◆ **PROBLEM STATEMENT**
Collect all lines below with the string "回数は上記の初期設定からの上書き".

═══ STUDY MATERIAL

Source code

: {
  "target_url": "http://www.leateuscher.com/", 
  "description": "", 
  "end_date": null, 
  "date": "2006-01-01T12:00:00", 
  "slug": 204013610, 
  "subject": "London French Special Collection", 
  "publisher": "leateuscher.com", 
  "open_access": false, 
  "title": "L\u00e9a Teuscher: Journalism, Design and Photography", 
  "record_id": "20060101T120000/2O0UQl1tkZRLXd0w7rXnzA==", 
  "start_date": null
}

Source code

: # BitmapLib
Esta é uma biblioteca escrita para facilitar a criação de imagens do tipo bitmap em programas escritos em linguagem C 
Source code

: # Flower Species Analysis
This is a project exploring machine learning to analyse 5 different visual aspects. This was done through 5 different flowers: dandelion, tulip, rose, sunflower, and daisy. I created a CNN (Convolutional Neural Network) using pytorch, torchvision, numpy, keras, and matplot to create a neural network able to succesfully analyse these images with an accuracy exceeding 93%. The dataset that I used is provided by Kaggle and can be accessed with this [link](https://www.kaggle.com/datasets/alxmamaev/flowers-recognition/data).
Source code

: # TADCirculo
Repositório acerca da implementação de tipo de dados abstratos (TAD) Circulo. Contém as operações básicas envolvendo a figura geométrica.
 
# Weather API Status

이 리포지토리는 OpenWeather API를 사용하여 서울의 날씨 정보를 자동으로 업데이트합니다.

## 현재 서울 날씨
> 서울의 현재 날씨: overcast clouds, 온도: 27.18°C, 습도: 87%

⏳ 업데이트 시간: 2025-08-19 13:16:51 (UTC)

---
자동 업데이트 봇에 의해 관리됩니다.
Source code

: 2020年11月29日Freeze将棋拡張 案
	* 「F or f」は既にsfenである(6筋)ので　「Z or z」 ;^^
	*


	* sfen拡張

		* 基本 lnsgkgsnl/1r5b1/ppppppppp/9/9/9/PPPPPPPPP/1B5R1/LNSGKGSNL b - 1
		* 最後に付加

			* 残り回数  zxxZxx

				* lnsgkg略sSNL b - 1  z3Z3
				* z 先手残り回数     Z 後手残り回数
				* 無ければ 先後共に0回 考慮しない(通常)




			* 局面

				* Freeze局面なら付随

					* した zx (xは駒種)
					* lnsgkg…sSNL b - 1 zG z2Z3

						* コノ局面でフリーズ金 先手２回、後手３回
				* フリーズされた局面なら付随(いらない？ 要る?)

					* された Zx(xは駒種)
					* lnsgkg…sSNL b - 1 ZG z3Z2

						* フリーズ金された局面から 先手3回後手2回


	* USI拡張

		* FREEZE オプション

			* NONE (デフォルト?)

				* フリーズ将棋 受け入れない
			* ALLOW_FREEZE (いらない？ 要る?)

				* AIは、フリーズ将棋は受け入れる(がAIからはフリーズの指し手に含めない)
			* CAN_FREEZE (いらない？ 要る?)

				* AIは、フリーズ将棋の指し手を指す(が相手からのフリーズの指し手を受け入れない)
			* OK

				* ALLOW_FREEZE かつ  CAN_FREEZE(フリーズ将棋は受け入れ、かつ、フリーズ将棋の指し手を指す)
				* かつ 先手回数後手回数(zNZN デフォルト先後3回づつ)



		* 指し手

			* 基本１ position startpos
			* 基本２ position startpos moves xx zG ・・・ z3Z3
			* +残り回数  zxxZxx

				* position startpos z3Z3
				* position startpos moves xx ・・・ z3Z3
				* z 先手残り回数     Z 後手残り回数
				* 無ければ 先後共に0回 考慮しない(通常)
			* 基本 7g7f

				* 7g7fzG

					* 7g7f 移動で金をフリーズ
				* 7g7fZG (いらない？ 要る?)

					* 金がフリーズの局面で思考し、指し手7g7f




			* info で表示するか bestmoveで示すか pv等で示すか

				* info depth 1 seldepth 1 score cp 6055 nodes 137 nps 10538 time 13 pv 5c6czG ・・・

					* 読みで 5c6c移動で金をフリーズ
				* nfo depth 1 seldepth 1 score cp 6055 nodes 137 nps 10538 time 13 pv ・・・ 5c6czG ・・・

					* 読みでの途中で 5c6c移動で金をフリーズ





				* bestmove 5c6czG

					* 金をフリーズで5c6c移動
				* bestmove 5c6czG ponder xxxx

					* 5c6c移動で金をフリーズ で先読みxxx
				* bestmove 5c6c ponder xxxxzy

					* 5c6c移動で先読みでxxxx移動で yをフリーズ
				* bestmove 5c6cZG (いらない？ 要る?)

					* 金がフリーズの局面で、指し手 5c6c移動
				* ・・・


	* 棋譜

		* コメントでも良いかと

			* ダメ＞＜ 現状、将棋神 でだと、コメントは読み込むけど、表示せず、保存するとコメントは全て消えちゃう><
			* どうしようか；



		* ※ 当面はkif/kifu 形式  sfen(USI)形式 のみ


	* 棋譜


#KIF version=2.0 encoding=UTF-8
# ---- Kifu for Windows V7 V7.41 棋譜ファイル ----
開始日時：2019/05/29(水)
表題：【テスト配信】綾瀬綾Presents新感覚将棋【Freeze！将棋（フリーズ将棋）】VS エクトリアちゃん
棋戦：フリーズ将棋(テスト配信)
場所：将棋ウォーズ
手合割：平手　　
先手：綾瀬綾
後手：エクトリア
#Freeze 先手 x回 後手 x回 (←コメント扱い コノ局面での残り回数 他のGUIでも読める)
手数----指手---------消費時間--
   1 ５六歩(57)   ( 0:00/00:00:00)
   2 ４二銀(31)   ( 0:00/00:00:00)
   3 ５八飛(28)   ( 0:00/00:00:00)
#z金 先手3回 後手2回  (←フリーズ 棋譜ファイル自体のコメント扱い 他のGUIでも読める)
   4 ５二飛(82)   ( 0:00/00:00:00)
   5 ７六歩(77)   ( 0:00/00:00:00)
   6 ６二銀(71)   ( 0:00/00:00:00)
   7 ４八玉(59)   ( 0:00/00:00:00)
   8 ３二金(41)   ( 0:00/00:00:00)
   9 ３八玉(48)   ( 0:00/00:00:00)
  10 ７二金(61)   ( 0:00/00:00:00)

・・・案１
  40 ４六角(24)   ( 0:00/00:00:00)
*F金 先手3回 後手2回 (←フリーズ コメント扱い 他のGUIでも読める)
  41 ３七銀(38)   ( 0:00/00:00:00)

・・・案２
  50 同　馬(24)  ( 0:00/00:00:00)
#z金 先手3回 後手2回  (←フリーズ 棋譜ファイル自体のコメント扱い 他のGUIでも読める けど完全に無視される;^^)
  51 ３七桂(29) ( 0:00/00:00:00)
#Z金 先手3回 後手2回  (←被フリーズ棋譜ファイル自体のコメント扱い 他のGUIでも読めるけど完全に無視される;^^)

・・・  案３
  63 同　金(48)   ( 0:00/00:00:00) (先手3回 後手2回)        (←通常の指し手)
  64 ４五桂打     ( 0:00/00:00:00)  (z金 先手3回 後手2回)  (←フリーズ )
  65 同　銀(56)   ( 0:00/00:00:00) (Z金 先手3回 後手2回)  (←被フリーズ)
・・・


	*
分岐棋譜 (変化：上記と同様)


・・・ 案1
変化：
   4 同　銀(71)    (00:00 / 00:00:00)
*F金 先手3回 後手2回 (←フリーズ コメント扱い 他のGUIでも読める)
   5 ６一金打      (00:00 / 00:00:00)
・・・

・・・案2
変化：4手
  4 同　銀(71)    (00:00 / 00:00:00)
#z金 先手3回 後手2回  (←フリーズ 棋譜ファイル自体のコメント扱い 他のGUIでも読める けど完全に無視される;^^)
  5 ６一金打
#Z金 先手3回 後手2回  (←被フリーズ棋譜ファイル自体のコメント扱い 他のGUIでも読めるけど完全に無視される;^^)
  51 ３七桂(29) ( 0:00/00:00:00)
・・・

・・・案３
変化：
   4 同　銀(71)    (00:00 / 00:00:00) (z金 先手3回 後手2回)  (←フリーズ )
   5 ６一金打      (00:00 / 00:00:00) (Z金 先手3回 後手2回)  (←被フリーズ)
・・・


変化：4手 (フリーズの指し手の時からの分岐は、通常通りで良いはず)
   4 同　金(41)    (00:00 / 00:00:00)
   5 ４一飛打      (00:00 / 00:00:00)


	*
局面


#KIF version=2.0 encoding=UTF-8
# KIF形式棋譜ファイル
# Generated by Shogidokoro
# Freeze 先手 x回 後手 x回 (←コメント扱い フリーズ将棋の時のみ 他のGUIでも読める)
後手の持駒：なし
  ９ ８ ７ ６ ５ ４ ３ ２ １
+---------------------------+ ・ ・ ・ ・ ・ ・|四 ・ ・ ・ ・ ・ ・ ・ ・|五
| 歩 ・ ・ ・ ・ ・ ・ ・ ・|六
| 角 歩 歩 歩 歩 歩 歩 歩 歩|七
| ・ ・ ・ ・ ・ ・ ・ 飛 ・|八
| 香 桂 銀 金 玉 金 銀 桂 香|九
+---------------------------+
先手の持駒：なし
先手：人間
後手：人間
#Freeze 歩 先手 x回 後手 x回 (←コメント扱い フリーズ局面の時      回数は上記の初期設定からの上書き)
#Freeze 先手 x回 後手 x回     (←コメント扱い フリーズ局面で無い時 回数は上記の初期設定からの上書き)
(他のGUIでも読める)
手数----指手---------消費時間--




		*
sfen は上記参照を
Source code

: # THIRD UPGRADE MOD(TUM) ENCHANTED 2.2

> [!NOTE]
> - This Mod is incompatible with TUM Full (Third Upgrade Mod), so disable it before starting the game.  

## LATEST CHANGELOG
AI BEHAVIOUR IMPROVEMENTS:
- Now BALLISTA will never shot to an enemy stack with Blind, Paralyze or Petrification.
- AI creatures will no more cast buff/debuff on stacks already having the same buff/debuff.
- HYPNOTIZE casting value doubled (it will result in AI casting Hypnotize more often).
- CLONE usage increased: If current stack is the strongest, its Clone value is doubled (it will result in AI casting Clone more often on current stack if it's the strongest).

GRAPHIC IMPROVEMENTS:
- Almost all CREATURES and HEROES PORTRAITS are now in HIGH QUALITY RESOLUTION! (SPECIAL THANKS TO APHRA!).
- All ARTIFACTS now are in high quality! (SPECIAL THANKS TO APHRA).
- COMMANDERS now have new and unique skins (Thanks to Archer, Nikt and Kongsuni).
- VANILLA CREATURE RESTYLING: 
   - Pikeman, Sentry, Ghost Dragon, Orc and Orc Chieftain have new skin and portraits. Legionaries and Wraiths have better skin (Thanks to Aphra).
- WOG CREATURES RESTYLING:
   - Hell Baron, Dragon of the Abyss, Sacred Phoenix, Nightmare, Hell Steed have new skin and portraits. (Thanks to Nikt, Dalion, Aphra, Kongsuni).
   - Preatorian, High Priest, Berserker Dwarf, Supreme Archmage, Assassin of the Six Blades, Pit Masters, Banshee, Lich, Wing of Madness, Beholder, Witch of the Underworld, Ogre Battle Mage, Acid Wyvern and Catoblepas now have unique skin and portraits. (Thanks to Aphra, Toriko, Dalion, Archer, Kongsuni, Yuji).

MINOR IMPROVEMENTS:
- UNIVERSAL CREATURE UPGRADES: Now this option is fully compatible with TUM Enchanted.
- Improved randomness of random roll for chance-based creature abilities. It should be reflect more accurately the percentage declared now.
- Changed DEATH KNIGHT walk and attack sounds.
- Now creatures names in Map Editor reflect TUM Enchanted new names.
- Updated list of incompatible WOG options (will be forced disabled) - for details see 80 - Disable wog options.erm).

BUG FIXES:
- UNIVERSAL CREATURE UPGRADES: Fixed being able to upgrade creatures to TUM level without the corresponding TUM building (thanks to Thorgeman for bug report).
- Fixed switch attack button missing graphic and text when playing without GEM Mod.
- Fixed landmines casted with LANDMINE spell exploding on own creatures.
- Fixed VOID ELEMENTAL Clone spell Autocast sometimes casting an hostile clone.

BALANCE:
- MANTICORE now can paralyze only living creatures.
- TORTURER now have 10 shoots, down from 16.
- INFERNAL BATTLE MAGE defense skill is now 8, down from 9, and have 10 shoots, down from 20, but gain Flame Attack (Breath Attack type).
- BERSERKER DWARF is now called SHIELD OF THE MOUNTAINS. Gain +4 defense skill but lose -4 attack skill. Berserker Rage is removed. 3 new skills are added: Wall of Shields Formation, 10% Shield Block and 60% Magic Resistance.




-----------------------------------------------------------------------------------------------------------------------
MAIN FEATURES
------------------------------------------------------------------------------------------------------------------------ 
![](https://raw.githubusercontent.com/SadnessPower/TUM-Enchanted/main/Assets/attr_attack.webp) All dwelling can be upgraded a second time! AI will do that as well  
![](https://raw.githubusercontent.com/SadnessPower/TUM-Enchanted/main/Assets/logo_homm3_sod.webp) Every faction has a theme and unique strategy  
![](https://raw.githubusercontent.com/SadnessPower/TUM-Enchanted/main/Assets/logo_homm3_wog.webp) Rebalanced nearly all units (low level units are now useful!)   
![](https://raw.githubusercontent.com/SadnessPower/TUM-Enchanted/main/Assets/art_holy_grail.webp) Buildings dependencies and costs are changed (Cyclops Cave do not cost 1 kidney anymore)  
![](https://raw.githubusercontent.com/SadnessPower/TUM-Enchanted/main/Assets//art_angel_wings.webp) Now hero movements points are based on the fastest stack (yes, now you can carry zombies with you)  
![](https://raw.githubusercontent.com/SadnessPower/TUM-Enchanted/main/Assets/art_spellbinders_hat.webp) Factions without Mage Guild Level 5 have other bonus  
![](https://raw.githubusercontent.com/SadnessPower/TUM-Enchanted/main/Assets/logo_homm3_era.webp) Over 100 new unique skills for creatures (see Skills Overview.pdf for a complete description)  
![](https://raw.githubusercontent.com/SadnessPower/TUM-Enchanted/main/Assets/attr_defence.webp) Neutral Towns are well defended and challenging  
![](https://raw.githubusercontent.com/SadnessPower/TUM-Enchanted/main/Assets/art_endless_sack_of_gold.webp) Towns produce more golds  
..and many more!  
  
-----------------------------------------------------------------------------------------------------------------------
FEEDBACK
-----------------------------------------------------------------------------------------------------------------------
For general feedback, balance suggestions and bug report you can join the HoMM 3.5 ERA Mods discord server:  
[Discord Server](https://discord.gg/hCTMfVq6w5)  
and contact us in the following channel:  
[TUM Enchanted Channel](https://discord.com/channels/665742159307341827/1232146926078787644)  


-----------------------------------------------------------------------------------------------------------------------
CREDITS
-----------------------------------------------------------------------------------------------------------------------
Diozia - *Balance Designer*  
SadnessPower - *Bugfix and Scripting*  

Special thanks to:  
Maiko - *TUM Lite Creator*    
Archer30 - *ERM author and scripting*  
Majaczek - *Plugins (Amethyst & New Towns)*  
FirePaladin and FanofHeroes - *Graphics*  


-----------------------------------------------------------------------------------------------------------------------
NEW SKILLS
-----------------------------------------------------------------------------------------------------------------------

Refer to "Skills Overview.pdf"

══════

◆ **SOLUTION FOR THIS TASK**
#Freeze 歩 先手 x回 後手 x回 (←コメント扱い フリーズ局面の時      回数は上記の初期設定からの上書き)
#Freeze 先手 x回 後手 x回     (←コメント扱い フリーズ局面で無い時 回数は上記の初期設定からの上書き)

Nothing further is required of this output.